Data provided:
==================================================

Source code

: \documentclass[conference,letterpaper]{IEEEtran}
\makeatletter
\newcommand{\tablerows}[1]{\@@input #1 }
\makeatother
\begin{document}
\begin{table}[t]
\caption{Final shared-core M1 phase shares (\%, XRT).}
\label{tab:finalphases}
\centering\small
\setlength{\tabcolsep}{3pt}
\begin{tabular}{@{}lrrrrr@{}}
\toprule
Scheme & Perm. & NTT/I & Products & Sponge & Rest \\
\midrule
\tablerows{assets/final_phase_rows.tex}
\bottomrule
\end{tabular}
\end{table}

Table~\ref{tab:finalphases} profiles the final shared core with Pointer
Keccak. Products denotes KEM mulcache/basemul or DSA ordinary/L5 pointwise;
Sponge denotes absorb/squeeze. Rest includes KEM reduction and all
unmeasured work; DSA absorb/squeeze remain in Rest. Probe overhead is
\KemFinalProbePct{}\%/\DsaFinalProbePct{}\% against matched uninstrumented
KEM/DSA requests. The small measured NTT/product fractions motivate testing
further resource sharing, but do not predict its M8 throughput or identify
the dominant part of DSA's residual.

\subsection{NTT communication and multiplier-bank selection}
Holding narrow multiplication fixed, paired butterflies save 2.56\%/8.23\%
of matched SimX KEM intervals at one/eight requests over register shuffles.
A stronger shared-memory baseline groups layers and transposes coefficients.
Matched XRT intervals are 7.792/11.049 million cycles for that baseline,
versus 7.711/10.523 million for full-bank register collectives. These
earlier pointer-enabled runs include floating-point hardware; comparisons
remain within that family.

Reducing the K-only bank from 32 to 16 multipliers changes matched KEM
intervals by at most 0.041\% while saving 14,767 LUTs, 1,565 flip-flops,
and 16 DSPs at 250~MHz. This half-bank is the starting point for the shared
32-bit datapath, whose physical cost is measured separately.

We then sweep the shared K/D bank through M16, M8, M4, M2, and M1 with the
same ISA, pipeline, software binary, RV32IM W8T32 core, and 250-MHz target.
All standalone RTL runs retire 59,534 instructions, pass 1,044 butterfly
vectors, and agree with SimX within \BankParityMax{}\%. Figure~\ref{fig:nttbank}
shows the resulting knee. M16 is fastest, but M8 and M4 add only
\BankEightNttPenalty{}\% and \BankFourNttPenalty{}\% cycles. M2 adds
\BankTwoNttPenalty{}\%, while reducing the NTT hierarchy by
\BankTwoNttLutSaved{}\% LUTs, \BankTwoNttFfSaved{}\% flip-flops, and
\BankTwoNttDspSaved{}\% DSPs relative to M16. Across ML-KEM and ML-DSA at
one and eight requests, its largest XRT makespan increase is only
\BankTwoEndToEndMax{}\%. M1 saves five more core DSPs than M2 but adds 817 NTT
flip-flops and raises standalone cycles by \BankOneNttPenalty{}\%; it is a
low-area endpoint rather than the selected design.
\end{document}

==================================================

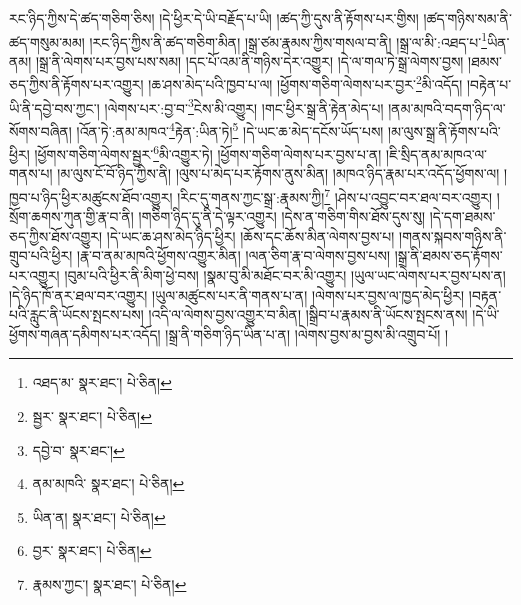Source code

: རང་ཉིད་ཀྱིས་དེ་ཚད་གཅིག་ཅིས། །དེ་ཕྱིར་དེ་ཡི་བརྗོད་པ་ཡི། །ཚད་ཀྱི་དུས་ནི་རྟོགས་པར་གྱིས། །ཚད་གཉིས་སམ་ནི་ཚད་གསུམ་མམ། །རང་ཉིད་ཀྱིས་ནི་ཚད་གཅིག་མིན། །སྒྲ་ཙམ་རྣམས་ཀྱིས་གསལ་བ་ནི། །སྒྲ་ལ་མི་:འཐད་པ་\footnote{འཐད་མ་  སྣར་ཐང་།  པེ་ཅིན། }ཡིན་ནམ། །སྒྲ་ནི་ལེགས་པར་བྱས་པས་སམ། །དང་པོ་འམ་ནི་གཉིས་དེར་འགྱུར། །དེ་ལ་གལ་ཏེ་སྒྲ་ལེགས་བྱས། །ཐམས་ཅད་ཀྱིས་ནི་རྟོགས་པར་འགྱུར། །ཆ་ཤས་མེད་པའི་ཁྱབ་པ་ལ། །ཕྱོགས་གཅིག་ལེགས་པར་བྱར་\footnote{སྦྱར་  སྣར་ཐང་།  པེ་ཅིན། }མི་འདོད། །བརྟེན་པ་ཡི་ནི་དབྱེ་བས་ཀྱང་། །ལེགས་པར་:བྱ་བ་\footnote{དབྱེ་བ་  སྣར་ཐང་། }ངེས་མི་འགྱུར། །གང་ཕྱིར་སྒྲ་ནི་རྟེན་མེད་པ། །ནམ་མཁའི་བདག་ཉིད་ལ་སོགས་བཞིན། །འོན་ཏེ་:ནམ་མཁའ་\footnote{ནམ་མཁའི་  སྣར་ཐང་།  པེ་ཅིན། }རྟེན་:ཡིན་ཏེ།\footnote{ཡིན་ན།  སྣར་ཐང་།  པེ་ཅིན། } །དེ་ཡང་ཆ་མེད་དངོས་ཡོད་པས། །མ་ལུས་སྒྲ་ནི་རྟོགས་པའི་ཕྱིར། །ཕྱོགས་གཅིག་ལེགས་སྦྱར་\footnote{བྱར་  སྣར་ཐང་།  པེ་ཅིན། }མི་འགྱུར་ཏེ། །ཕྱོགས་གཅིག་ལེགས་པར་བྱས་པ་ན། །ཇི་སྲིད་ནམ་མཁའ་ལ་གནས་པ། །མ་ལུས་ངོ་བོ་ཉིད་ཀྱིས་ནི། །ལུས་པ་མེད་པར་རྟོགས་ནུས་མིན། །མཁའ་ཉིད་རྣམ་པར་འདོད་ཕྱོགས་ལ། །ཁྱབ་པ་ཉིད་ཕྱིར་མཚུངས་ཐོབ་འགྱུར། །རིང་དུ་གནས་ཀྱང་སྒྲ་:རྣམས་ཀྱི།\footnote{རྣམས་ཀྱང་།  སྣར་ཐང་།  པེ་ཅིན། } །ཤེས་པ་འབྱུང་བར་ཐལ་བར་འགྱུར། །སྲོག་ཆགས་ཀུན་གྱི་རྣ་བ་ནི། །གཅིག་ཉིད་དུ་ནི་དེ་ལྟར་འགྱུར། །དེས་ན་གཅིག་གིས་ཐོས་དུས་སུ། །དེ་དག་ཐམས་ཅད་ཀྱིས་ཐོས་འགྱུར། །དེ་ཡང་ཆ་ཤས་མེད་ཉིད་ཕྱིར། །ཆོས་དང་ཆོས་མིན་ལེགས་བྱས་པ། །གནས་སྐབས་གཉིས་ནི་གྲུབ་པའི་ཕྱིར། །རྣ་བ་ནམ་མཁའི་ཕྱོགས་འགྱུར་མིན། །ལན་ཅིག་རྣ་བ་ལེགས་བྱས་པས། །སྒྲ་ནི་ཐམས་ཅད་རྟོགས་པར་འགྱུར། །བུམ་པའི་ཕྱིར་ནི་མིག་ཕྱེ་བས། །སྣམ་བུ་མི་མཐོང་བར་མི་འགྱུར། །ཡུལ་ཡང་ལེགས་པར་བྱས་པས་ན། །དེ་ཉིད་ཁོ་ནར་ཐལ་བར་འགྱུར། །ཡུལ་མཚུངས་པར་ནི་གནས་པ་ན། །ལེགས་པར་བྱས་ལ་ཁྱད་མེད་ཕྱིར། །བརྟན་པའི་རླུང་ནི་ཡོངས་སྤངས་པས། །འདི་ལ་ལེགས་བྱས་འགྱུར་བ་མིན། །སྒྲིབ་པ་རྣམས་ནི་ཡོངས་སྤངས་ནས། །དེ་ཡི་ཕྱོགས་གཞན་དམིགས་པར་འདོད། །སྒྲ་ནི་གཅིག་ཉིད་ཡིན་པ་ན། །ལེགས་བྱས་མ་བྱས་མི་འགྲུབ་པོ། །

==================================================

Task instructions:
Using the data above, copy each line that contains "Rest".

Response area:
Scheme & Perm. & NTT/I & Products & Sponge & Rest \\
Sponge denotes absorb/squeeze. Rest includes KEM reduction and all
unmeasured work; DSA absorb/squeeze remain in Rest. Probe overhead is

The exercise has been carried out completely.